[What to produce]: Would you please copy every line below that includes the string "Enlace"?

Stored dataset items
========================================================================

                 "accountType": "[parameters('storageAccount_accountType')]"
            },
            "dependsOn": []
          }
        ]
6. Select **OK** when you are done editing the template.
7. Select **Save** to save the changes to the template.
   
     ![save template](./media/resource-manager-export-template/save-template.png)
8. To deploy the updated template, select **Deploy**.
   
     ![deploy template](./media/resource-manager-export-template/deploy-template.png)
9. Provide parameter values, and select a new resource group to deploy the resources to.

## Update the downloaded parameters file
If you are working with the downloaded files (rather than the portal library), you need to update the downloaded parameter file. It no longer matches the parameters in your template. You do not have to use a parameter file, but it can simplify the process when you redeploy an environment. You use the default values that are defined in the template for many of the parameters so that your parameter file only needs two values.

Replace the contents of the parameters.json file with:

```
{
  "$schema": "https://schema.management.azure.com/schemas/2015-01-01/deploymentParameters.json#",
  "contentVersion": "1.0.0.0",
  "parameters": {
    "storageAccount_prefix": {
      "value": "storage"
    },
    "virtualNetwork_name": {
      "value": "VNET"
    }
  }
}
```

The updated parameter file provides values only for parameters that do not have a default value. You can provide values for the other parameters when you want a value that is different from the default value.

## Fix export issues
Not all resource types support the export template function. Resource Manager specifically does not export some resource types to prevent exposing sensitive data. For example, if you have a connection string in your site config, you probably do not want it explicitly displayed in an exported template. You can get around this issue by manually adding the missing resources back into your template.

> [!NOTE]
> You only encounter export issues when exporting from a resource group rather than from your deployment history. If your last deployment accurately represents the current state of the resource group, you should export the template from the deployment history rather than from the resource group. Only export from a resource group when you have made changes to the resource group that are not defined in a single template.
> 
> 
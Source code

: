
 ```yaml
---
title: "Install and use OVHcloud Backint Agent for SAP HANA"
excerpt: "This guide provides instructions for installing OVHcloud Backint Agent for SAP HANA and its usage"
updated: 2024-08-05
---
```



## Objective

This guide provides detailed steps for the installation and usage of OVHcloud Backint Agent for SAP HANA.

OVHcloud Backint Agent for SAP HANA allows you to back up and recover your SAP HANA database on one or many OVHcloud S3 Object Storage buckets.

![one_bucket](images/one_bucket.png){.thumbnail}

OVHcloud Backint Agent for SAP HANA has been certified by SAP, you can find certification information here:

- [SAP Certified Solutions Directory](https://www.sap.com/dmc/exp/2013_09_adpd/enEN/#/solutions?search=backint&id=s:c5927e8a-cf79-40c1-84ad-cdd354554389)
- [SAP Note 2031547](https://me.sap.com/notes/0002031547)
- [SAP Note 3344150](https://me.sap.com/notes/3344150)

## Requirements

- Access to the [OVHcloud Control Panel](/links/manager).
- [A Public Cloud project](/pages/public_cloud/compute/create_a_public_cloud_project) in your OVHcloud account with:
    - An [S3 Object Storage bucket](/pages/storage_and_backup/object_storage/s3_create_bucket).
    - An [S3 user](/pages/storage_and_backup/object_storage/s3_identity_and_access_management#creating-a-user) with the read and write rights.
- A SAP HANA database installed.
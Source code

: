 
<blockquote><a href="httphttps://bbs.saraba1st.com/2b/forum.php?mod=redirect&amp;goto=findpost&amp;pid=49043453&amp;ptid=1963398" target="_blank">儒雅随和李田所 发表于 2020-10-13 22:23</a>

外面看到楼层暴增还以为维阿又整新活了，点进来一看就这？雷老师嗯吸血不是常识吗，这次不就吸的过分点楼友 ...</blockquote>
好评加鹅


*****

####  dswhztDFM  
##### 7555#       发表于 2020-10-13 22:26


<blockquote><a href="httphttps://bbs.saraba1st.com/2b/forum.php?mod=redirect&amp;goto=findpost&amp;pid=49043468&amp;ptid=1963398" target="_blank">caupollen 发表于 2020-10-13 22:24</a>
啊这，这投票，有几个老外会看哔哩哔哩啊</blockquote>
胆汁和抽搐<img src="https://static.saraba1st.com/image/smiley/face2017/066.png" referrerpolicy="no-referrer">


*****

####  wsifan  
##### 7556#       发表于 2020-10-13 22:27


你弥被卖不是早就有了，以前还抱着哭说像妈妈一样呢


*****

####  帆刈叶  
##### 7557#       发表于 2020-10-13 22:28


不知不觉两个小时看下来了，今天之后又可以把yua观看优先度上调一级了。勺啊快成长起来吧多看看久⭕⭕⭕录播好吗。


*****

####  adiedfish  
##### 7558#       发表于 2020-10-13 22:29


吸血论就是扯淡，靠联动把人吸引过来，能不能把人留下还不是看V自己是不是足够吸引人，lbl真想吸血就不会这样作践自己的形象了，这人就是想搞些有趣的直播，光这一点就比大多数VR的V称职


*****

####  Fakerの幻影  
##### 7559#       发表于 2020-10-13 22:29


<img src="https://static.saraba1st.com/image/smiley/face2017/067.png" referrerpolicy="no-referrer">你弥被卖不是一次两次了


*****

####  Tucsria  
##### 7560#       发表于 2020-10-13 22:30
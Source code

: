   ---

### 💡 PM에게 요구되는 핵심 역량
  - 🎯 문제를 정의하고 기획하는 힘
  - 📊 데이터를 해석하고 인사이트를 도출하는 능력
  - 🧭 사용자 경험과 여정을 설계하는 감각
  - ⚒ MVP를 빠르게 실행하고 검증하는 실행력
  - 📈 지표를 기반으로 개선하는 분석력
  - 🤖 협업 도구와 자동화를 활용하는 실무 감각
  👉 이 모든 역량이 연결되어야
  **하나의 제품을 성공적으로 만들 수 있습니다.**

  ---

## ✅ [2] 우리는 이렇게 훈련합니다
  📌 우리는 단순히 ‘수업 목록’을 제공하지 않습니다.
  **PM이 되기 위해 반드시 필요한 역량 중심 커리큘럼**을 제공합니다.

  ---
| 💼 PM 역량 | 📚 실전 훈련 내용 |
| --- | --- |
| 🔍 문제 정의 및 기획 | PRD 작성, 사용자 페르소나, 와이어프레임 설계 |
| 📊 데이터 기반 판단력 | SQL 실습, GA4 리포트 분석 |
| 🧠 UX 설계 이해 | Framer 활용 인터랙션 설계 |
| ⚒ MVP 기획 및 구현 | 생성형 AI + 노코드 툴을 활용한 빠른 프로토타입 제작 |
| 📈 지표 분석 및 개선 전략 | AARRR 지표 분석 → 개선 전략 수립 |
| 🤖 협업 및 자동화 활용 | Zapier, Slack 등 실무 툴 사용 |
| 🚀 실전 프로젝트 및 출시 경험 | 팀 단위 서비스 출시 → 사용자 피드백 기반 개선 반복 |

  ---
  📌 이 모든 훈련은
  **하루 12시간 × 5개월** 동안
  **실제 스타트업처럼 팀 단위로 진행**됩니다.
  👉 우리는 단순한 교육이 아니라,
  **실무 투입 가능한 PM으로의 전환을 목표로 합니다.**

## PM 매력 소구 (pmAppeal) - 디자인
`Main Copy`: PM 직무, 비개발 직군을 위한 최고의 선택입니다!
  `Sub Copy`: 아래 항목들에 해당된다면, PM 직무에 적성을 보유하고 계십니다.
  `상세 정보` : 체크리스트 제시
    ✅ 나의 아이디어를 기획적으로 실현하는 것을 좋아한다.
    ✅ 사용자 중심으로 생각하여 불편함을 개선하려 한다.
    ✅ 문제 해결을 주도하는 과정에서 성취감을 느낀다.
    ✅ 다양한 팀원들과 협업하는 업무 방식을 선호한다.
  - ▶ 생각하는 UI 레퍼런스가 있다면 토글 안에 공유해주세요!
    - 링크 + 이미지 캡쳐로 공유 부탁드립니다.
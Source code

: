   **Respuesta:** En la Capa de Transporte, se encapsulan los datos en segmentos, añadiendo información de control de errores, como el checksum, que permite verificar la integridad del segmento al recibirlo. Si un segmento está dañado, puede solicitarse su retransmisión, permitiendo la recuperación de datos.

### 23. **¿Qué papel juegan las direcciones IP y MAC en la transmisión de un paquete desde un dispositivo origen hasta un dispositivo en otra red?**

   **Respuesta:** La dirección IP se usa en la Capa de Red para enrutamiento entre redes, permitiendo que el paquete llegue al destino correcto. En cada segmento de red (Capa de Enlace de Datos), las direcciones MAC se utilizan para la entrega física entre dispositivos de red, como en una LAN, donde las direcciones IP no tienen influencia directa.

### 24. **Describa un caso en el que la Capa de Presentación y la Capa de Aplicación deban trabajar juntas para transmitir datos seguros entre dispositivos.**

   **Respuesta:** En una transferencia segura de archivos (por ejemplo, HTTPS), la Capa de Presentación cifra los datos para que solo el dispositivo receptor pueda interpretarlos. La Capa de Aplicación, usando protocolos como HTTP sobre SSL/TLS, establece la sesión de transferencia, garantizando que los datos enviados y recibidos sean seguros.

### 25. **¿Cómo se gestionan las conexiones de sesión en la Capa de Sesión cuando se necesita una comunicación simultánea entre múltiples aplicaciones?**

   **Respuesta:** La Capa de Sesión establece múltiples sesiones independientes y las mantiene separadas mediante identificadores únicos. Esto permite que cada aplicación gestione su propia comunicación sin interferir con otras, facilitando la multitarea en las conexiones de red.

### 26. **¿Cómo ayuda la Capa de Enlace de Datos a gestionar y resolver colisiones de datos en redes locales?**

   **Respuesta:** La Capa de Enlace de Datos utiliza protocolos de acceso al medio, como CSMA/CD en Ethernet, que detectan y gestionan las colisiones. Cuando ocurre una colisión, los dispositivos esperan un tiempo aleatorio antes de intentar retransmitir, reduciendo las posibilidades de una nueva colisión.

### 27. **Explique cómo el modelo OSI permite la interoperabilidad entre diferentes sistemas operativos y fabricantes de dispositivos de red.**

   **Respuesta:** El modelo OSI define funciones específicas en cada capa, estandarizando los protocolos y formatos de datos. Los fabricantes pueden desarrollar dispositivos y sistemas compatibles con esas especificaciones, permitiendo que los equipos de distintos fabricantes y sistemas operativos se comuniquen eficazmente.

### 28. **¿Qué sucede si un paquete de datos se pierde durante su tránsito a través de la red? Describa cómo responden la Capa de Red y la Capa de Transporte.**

========================================================================

[Exercise response]:
   **Respuesta:** La dirección IP se usa en la Capa de Red para enrutamiento entre redes, permitiendo que el paquete llegue al destino correcto. En cada segmento de red (Capa de Enlace de Datos), las direcciones MAC se utilizan para la entrega física entre dispositivos de red, como en una LAN, donde las direcciones IP no tienen influencia directa.
### 26. **¿Cómo ayuda la Capa de Enlace de Datos a gestionar y resolver colisiones de datos en redes locales?**
   **Respuesta:** La Capa de Enlace de Datos utiliza protocolos de acceso al medio, como CSMA/CD en Ethernet, que detectan y gestionan las colisiones. Cuando ocurre una colisión, los dispositivos esperan un tiempo aleatorio antes de intentar retransmitir, reduciendo las posibilidades de una nueva colisión.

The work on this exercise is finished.